From the data that follows, print exactly the lines starting at the one containing "感到形势不妙，趁对面两人的注" and ending at the one containing "西尔诺感到一阵委屈，然而有人"; include both of them and nothing more.

DATA SUPPLIED
▬▬▬▬▬▬▬▬▬▬
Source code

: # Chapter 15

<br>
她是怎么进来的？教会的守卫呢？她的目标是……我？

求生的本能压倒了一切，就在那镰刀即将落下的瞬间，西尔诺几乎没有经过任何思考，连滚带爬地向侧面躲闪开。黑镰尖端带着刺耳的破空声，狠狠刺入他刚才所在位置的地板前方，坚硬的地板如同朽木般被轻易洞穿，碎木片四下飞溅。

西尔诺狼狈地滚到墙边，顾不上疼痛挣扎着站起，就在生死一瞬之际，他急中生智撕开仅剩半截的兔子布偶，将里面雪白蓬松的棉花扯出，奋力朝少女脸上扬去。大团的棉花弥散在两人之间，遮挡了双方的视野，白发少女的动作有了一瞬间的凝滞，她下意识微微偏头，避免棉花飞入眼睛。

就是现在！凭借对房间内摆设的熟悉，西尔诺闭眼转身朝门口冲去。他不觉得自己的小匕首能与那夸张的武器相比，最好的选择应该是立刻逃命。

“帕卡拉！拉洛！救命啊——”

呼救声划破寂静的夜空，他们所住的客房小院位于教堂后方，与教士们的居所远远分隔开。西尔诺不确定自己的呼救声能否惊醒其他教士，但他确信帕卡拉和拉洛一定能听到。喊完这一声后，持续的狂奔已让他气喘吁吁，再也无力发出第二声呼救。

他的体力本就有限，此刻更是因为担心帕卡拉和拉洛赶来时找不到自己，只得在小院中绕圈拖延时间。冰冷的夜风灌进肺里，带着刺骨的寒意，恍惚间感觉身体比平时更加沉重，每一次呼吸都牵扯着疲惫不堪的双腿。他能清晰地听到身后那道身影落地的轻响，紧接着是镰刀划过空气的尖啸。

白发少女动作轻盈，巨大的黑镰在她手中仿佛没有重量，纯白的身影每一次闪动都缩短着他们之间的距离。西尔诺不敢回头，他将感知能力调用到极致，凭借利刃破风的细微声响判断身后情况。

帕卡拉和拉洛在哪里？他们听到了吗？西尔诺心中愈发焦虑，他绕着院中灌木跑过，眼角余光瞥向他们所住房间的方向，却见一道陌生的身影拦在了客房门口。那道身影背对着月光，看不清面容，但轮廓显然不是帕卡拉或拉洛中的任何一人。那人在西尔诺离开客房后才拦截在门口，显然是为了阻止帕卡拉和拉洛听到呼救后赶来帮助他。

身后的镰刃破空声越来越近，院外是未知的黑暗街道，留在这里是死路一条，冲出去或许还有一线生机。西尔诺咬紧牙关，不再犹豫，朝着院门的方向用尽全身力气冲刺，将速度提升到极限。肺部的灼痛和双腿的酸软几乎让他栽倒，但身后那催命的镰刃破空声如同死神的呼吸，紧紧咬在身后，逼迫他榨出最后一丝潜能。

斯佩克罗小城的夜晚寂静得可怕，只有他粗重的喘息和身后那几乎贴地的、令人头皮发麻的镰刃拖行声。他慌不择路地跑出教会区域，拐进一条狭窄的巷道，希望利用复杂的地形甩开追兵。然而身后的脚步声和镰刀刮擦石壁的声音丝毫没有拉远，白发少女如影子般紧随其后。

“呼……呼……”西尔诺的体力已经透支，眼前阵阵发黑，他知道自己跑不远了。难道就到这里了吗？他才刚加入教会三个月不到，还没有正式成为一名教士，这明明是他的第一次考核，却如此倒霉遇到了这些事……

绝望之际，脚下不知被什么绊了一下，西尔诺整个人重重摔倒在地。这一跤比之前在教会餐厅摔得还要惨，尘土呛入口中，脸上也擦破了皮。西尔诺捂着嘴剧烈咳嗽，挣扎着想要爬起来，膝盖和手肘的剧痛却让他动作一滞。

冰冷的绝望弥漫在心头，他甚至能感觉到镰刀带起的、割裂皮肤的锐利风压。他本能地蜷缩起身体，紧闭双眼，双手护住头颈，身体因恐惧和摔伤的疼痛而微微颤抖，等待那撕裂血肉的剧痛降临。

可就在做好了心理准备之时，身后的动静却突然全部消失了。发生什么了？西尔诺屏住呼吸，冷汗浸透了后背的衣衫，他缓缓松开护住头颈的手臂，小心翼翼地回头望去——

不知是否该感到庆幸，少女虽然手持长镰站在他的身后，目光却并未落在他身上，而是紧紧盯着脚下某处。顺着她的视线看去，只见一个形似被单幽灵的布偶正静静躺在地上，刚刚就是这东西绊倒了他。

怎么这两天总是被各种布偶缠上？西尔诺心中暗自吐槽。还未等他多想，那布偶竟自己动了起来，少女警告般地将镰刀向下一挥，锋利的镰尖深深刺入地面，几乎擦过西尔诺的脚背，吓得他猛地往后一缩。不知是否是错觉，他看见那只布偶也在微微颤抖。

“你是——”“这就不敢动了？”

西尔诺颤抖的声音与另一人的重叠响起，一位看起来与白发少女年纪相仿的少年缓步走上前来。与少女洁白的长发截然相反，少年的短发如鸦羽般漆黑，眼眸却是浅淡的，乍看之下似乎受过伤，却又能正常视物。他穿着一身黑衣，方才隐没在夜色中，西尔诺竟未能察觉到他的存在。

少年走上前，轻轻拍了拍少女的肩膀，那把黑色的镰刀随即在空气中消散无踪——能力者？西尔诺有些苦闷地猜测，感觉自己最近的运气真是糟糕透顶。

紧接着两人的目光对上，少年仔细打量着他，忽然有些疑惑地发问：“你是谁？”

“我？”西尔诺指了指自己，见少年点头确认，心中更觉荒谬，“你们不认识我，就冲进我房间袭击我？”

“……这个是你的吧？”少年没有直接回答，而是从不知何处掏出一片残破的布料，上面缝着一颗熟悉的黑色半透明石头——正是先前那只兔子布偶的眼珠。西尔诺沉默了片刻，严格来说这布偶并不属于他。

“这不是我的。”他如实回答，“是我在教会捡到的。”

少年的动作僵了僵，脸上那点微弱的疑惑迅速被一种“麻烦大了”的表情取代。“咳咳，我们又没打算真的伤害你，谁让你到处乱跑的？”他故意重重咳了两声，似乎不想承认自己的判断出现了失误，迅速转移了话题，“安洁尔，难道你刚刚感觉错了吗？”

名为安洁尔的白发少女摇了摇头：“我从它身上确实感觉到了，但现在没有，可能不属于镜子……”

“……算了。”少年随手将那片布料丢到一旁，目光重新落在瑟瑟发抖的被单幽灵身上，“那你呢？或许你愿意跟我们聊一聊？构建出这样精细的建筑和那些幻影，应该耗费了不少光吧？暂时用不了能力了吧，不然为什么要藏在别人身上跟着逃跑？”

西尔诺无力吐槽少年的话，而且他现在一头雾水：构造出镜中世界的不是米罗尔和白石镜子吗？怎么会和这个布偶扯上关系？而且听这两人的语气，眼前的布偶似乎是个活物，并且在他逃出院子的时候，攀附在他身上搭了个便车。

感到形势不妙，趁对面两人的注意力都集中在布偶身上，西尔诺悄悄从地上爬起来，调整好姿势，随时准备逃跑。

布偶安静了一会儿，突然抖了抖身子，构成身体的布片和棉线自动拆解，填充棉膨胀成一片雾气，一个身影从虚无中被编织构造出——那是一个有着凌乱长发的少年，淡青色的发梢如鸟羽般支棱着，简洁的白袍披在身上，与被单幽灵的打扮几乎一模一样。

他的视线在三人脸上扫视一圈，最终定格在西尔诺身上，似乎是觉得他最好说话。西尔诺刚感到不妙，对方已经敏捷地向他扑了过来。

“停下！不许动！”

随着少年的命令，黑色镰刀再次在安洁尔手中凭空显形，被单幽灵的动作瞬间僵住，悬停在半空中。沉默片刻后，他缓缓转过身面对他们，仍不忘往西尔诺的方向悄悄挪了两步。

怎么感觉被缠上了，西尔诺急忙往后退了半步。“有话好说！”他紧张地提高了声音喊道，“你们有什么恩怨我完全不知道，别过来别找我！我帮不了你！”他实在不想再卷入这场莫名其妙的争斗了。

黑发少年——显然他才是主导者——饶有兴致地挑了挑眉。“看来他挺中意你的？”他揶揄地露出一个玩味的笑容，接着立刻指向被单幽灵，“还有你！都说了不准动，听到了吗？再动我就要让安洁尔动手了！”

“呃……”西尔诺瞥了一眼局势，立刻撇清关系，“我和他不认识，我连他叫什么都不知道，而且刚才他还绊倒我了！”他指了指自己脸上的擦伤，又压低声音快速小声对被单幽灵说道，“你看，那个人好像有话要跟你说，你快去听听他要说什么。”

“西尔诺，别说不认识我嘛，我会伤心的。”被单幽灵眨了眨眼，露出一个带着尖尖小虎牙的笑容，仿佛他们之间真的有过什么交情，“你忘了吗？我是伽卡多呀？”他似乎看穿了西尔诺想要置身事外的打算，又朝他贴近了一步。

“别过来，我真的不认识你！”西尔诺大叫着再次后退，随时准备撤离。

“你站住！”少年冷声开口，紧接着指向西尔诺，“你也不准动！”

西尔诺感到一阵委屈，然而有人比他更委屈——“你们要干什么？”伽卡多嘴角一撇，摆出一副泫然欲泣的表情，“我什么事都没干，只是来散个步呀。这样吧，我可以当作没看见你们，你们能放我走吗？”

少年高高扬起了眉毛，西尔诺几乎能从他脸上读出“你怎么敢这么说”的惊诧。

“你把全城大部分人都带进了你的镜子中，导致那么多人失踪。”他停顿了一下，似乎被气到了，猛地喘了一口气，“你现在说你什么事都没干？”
▬▬▬▬▬▬▬▬▬▬
COMPLETED TASK
感到形势不妙，趁对面两人的注意力都集中在布偶身上，西尔诺悄悄从地上爬起来，调整好姿势，随时准备逃跑。

布偶安静了一会儿，突然抖了抖身子，构成身体的布片和棉线自动拆解，填充棉膨胀成一片雾气，一个身影从虚无中被编织构造出——那是一个有着凌乱长发的少年，淡青色的发梢如鸟羽般支棱着，简洁的白袍披在身上，与被单幽灵的打扮几乎一模一样。

他的视线在三人脸上扫视一圈，最终定格在西尔诺身上，似乎是觉得他最好说话。西尔诺刚感到不妙，对方已经敏捷地向他扑了过来。

“停下！不许动！”

随着少年的命令，黑色镰刀再次在安洁尔手中凭空显形，被单幽灵的动作瞬间僵住，悬停在半空中。沉默片刻后，他缓缓转过身面对他们，仍不忘往西尔诺的方向悄悄挪了两步。

怎么感觉被缠上了，西尔诺急忙往后退了半步。“有话好说！”他紧张地提高了声音喊道，“你们有什么恩怨我完全不知道，别过来别找我！我帮不了你！”他实在不想再卷入这场莫名其妙的争斗了。

黑发少年——显然他才是主导者——饶有兴致地挑了挑眉。“看来他挺中意你的？”他揶揄地露出一个玩味的笑容，接着立刻指向被单幽灵，“还有你！都说了不准动，听到了吗？再动我就要让安洁尔动手了！”

“呃……”西尔诺瞥了一眼局势，立刻撇清关系，“我和他不认识，我连他叫什么都不知道，而且刚才他还绊倒我了！”他指了指自己脸上的擦伤，又压低声音快速小声对被单幽灵说道，“你看，那个人好像有话要跟你说，你快去听听他要说什么。”

“西尔诺，别说不认识我嘛，我会伤心的。”被单幽灵眨了眨眼，露出一个带着尖尖小虎牙的笑容，仿佛他们之间真的有过什么交情，“你忘了吗？我是伽卡多呀？”他似乎看穿了西尔诺想要置身事外的打算，又朝他贴近了一步。

“别过来，我真的不认识你！”西尔诺大叫着再次后退，随时准备撤离。

“你站住！”少年冷声开口，紧接着指向西尔诺，“你也不准动！”

西尔诺感到一阵委屈，然而有人比他更委屈——“你们要干什么？”伽卡多嘴角一撇，摆出一副泫然欲泣的表情，“我什么事都没干，只是来散个步呀。这样吧，我可以当作没看见你们，你们能放我走吗？”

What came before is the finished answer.